Sa mère, désemparée, l'interroge sans succès. Il ne l'entend pas. Inquiète, elle se couche à ses côtés le croyant malade. Gabriel ne se rend compte de rien, il semble se rendormir mais en fait, il n'est jamais sorti de son sommeil. Ces épisodes se répètent et Nina consulte un spécialiste du sommeil pour découvrir à son grand soulagement que Gabriel ne souffre pas de maladie neurologique, mais vit simplement des terreurs nocturnes comme beaucoup d'autres enfants de son âge.

Ce trouble du sommeil, le plus fréquent chez le jeune enfant, est en réalité un trouble de l'éveil brusque qui survient lors du sommeil lent et profond. Il se compare aux sensations ressenties par l'adulte vivant une grande peur (effet de l'adrénaline). Différemment, l'adulte se réveille le cœur battant et sort de son sommeil pour tenter de se calmer. Chez l'enfant, il est fréquent que le jeune ne s'éveille pas.

La terreur nocturne survient dans les trois premières heures de sommeil et peut durer de quelques secondes à plusieurs minutes. Statistiquement, la plupart des enfants ont des terreurs nocturnes occasionnellement dans leurs premières années de vie et cela est parfaitement normal, il ne faut surtout pas s'alarmer. Ils ne se souviennent souvent de rien le lendemain, ne comprennent pas ce qui leur arrive.

Contrairement à la croyance populaire, il est souhaitable de ne pas réveiller l'enfant qui vit une expérience semblable car cela ferait durer le malaise. La fréquence des terreurs nocturnes est maximale vers 3 ou 4 ans et jusque vers 6 ans.

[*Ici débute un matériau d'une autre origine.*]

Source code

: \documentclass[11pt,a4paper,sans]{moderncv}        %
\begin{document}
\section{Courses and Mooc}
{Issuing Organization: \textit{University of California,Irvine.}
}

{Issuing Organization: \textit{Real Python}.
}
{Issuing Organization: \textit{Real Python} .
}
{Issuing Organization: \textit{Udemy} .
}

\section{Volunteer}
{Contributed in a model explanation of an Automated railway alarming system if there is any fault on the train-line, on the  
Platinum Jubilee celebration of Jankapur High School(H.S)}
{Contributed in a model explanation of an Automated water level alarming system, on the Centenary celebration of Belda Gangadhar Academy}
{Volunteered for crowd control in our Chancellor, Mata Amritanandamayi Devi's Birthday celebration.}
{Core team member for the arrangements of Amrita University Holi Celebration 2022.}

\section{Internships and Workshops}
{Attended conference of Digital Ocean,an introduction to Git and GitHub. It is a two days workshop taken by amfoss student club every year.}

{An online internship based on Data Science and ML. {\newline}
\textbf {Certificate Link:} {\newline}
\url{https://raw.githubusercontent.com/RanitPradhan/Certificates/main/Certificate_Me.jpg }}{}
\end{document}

Les moments de grandes acquisitions, de grandes découvertes, d'événements familiaux difficiles ou envahissants peuvent les déclencher, nous disent Challamel et Thirion, coauteurs du livre «Le sommeil, le rêve et l'enfant».Ces deux spécialistes reconnaissent plusieurs degrés de comportements d'intensité croissante ayant tous la même réalité physiologique (éveil partiel en phase de sommeil profond).

Parmi les quatre types de parasomnies (para; à côté, somnie; sommeil) distinctes, les trois premières décrivent des parcimonies bénignes, alors que la dernière décrit les caractéristiques des terreurs nocturnes.

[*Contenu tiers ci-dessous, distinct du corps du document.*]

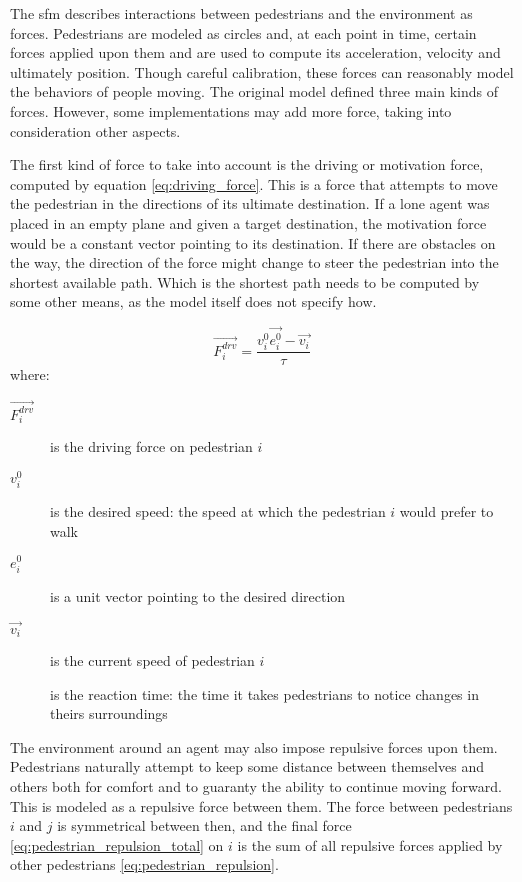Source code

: \documentclass[twoside, 11pt]{article}
\begin{document}
The \gls{sfm} describes interactions between pedestrians and the environment as forces. Pedestrians are modeled as circles and, at each point in time, certain forces applied upon them and are used to compute its acceleration, velocity and ultimately position. Though careful calibration, these forces can reasonably model the behaviors of people moving. The original model defined three main kinds of forces. However, some implementations may add more force, taking into consideration other aspects.

The first kind of force to take into account is the driving or motivation force, computed by equation \eqref{eq:driving_force}. This is a force that attempts to move the pedestrian in the directions of its ultimate destination. If a lone agent was placed in an empty plane and given a target destination, the motivation force would be a constant vector pointing to its destination. If there are obstacles on the way, the direction of the force might change to steer the pedestrian into the shortest available path. Which is the shortest path needs to be computed by some other means, as the model itself does not specify how.

\begin{equation}
  \vec{F_i^{drv}} = \frac{v_i^0 \vec{e_i^0} - \vec{v_i}}{\tau}
  \label{eq:driving_force}
\end{equation}
where:
\begin{description}
  \item[$\vec{F_i^{drv}}$] is the driving force on pedestrian $i$
  \item[$v_i^0$] is the desired speed: the speed at which the pedestrian $i$ would prefer to walk
  \item[$e_i^0$] is a unit vector pointing to the desired direction
  \item[$\vec{v_i}$] is the current speed of pedestrian $i$
  \item[\tau] is the reaction time: the time it takes pedestrians to notice changes in theirs surroundings 
\end{description}

The environment around an agent may also impose repulsive forces upon them. Pedestrians naturally attempt to keep some distance between themselves and others both for comfort and to guaranty the ability to continue moving forward. This is modeled as a repulsive force between them. The force between pedestrians $i$ and $j$ is symmetrical between then, and the final force \eqref{eq:pedestrian_repulsion_total} on $i$ is the sum of all repulsive forces applied by other pedestrians \eqref{eq:pedestrian_repulsion}.
\end{document}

  1. L'enfant, à la fin d'un cycle de sommeil lent et profond, s'agite dans son lit, remue légèrement, ouvre les yeux un instant, mâchonne, marmonne un peu et se rendort.

  2. L'enfant parle en dormant, tient des discours incohérents de quelques mots (somniloquie). Si on lui pose la question, il ne répond pas.

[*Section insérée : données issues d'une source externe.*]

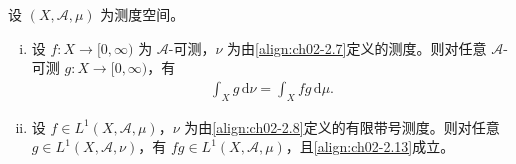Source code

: \documentclass[../../main.tex]{subfiles}%
\begin{document}
\begin{proposition}\label{proposition:ch02-变量替换积分}
设 $(X,\mathscr A,\mu)$ 为测度空间。
\begin{enumerate}[(i)]
\item 设 $f:X\to[0,\infty)$ 为 $\mathscr A$-可测，$\nu$ 为由\eqref{align:ch02-2.7}定义的测度。则对任意 $\mathscr A$-可测 $g:X\to[0,\infty)$，有
\begin{align}
\int_Xg\,\mathrm{d}\nu=\int_Xfg\,\mathrm{d}\mu. \label{align:ch02-2.13}
\end{align}
\item 设 $f\in L^1(X,\mathscr A,\mu)$，$\nu$ 为由\eqref{align:ch02-2.8}定义的有限带号测度。则对任意 $g\in L^1(X,\mathscr A,\nu)$，有 $fg\in L^1(X,\mathscr A,\mu)$，且\eqref{align:ch02-2.13}成立。
\end{enumerate}
\end{proposition}
\end{document}
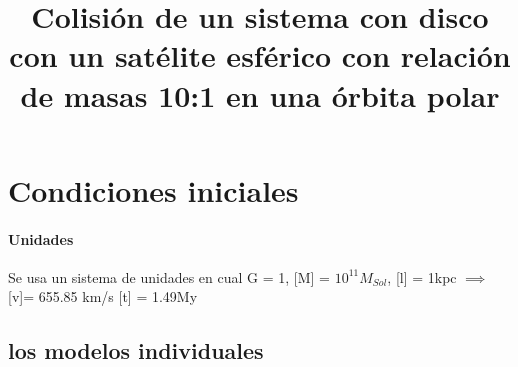 \documentclass[12pt]{article} %
\renewcommand{\=}[1]{\stackrel{#1}{=}} %
\theoremstyle{definition}
\theoremstyle{remark}
\begin{document}
\title{Colisión de un sistema con disco con un satélite esférico con relación de masas 10:1 en una órbita polar}
\section*{Condiciones iniciales}

\paragraph{Unidades}
Se usa un sistema de unidades en cual G = 1, [M] = $10^{11} M_{Sol}$, [l] = 1kpc $\implies$ [v]= 655.85 km/s [t] = 1.49My


\subsection*{los modelos individuales}
\end{document}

  3. L'enfant au milieu de son sommeil, s'assied dans son lit avec une expression hagarde, regardant dans tous les coins, mais en fait, il est toujours inconscient. Puis il se recouche et reprend son sommeil.

  4. Les terreurs nocturnes proprement dites prennent l'allure suivante: l'enfant paraît terrifié. Il pousse des cris, appelle au secours. Les yeux sont hagards et les pupilles dilatées. Il semble pris d'une panique indescriptible. Lui parler, le prendre dans ses bras ne change rien. En fait, il dort et dès qu'il se recouche, il reprend son cycle de sommeil. L'éveiller le met dans un véritable état confusionnel et provoque en lui des réactions «neurovégétatives» désagréables d'où l'angoisse, malaises qui peuvent directement provoquer une multiplication et une prolongation des épisodes ou favoriser le passage à un degré plus sévère. Bien que ces manifestations puissent être spectaculaires pour le parent non averti, ne craignez rien. Elles font parties intégrantes du processus de croissance et ne posent aucun danger pour la santé physique ou mentale du rêveur. Ces quatre degrés de manifestations demandent, à peu de choses près, la même réaction parentale.